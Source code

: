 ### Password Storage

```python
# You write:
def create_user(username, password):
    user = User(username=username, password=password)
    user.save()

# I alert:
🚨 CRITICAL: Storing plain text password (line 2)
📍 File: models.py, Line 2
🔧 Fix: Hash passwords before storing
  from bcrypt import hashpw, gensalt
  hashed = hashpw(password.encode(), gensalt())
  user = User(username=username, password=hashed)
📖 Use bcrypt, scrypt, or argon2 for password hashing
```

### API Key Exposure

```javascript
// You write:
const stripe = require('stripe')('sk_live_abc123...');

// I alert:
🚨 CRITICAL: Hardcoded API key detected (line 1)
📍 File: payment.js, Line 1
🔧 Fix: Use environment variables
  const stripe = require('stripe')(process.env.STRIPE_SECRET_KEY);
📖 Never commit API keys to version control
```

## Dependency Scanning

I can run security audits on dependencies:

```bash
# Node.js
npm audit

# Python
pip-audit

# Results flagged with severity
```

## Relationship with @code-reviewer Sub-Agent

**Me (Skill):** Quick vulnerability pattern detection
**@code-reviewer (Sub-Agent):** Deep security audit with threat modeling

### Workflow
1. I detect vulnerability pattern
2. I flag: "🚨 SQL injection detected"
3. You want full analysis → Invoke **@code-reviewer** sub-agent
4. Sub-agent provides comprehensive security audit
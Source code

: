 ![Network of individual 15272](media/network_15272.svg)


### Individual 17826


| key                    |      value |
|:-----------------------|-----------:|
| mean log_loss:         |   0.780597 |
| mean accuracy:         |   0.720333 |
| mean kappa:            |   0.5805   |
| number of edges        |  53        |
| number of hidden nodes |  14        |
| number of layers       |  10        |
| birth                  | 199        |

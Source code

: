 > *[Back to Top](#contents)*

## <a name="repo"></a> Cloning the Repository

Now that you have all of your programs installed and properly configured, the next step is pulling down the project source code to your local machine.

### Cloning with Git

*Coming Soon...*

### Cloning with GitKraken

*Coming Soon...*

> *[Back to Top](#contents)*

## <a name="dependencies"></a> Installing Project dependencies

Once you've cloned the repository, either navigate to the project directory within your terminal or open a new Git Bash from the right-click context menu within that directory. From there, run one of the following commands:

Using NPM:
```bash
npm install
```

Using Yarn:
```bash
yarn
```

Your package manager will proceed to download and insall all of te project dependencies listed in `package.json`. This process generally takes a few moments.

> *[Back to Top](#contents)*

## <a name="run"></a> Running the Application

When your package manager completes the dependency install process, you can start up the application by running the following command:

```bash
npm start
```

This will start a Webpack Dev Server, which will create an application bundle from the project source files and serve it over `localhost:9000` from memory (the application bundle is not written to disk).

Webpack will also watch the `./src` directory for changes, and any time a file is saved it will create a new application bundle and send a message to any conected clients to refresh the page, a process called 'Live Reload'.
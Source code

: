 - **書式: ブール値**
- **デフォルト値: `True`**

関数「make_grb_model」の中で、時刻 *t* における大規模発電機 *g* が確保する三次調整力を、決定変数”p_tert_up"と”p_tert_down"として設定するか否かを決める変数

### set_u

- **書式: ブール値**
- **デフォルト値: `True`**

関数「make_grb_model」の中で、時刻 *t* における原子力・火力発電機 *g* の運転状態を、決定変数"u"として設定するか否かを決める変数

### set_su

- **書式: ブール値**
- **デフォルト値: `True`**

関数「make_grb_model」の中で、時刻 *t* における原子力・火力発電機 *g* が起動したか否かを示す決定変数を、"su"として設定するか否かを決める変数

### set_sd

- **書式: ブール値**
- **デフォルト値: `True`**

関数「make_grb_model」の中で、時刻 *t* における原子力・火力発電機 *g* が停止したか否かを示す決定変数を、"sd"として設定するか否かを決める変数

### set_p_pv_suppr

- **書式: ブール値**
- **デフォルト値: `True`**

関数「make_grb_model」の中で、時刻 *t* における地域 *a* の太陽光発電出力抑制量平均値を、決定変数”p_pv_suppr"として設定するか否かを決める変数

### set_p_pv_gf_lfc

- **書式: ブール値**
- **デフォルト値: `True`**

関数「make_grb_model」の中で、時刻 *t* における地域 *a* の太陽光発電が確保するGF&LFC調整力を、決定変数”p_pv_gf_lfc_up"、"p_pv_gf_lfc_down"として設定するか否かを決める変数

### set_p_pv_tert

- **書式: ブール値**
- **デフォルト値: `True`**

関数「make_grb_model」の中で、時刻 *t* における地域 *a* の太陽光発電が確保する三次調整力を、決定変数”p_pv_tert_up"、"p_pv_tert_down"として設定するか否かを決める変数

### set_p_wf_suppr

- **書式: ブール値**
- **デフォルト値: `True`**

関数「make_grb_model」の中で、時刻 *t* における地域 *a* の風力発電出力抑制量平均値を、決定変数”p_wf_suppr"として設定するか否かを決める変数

Work order.
Begin with the line that contains "This will start" and end with the last line of the records; set down every line in that span exactly, and nothing else.

Problem solution.
This will start a Webpack Dev Server, which will create an application bundle from the project source files and serve it over `localhost:9000` from memory (the application bundle is not written to disk).

Webpack will also watch the `./src` directory for changes, and any time a file is saved it will create a new application bundle and send a message to any conected clients to refresh the page, a process called 'Live Reload'.
Source code

: - **書式: ブール値**
- **デフォルト値: `True`**

関数「make_grb_model」の中で、時刻 *t* における大規模発電機 *g* が確保する三次調整力を、決定変数”p_tert_up"と”p_tert_down"として設定するか否かを決める変数

### set_u

- **書式: ブール値**
- **デフォルト値: `True`**

関数「make_grb_model」の中で、時刻 *t* における原子力・火力発電機 *g* の運転状態を、決定変数"u"として設定するか否かを決める変数

### set_su

- **書式: ブール値**
- **デフォルト値: `True`**

関数「make_grb_model」の中で、時刻 *t* における原子力・火力発電機 *g* が起動したか否かを示す決定変数を、"su"として設定するか否かを決める変数

### set_sd

- **書式: ブール値**
- **デフォルト値: `True`**

関数「make_grb_model」の中で、時刻 *t* における原子力・火力発電機 *g* が停止したか否かを示す決定変数を、"sd"として設定するか否かを決める変数

### set_p_pv_suppr

- **書式: ブール値**
- **デフォルト値: `True`**

関数「make_grb_model」の中で、時刻 *t* における地域 *a* の太陽光発電出力抑制量平均値を、決定変数”p_pv_suppr"として設定するか否かを決める変数

### set_p_pv_gf_lfc

- **書式: ブール値**
- **デフォルト値: `True`**

関数「make_grb_model」の中で、時刻 *t* における地域 *a* の太陽光発電が確保するGF&LFC調整力を、決定変数”p_pv_gf_lfc_up"、"p_pv_gf_lfc_down"として設定するか否かを決める変数

### set_p_pv_tert

- **書式: ブール値**
- **デフォルト値: `True`**

関数「make_grb_model」の中で、時刻 *t* における地域 *a* の太陽光発電が確保する三次調整力を、決定変数”p_pv_tert_up"、"p_pv_tert_down"として設定するか否かを決める変数

### set_p_wf_suppr

- **書式: ブール値**
- **デフォルト値: `True`**

関数「make_grb_model」の中で、時刻 *t* における地域 *a* の風力発電出力抑制量平均値を、決定変数”p_wf_suppr"として設定するか否かを決める変数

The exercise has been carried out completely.